Après un an de bras de fer, le Mali, le Burkina Faso et le Niger actent définitivement leur rupture avec la CEDEAO. Ce mercredi 29 janvier 2025 marque la fin d’une appartenance de près de cinquante ans à l’organisation régionale. Une séparation qui, au-delà du symbole, redessine les équilibres en Afrique de l’Ouest.
Une rupture inéluctable
Depuis l’annonce fracassante de leur retrait le 28 janvier 2024, les trois pays sahéliens n’ont jamais fléchi. Face aux pressions diplomatiques et aux tentatives de conciliation de la CEDEAO, Bamako, Ouagadougou et Niamey ont tenu bon. L’organisation sous-régionale, qui espérait encore inverser la tendance, s’est heurtée à une volonté ferme et unanime. Entre ultimatums, sanctions et négociations infructueuses, la fracture s’est creusée jusqu’à devenir irréversible.
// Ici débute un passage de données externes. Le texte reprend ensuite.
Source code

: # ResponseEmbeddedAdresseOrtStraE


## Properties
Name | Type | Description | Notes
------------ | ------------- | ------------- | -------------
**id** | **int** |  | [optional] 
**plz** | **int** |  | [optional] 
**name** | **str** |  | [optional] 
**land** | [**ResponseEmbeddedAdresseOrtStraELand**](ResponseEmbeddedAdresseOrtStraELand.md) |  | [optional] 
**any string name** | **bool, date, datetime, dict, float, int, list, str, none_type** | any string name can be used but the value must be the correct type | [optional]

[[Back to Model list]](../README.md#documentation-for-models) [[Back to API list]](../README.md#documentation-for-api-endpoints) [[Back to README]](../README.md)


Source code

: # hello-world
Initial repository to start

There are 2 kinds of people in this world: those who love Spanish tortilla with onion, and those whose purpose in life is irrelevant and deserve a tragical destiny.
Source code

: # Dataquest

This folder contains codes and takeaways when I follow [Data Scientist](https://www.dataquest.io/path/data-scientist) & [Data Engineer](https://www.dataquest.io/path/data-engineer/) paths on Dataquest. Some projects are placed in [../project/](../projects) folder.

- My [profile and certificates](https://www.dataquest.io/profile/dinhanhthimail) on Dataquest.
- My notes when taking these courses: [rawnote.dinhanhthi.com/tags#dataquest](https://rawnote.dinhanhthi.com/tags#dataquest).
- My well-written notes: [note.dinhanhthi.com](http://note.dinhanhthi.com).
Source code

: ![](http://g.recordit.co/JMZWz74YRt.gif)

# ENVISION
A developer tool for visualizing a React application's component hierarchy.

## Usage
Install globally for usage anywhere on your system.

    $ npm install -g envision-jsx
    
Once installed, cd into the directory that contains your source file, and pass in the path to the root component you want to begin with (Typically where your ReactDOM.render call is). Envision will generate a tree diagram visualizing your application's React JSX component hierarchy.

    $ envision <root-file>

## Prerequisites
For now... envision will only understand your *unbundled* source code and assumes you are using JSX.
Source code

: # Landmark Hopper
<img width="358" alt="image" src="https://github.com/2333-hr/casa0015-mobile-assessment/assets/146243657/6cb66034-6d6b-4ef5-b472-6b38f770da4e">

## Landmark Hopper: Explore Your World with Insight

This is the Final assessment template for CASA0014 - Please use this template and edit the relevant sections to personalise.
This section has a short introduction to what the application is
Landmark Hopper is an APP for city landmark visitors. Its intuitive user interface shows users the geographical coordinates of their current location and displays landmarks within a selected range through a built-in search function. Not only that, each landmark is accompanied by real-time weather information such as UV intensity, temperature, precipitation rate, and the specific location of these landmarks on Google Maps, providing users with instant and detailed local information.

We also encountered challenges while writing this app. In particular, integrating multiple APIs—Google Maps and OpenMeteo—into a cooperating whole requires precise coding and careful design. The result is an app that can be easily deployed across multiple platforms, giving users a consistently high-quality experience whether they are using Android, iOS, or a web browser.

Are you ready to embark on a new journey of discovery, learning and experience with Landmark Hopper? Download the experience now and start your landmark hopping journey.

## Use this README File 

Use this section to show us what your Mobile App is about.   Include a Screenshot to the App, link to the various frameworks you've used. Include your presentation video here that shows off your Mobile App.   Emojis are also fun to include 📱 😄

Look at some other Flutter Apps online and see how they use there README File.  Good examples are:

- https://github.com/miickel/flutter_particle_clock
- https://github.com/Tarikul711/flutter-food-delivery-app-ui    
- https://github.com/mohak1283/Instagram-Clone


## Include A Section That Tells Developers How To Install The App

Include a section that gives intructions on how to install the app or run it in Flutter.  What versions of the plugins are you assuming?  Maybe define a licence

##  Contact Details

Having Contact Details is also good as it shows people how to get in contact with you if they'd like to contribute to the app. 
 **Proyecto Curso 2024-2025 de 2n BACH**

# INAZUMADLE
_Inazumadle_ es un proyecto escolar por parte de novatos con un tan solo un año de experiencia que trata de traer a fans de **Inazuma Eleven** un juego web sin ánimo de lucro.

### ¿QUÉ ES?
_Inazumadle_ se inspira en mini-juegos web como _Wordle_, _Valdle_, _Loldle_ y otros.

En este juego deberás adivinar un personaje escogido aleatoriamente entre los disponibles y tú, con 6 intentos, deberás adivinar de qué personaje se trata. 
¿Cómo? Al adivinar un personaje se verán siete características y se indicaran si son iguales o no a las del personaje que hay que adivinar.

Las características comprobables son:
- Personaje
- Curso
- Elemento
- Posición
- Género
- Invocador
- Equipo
Derrière cette décision radicale, des griefs bien identifiés : une CEDEAO jugée inefficace face aux crises sécuritaires, une solidarité à géométrie variable et une organisation perçue comme trop inféodée à des intérêts étrangers. En réponse, les trois pays ont consolidé leur alliance au sein de l’Alliance des États du Sahel (AES), affirmant leur volonté de bâtir un nouvel espace de coopération, libéré des influences extérieures.
La CEDEAO fragilisée, un précédent dangereux
Cette défection historique pose une question cruciale : la CEDEAO peut-elle survivre à une telle saignée ? Affaiblie, critiquée pour son manque d’efficacité et sa gouvernance contestée, l’institution créée en 1975 vacille. Si elle ne réforme pas en profondeur ses mécanismes de gouvernance et de décision, d’autres pays pourraient être tentés de suivre la même voie. Déjà, l’AES suscite l’intérêt, et certains observateurs n’excluent pas une contagion régionale.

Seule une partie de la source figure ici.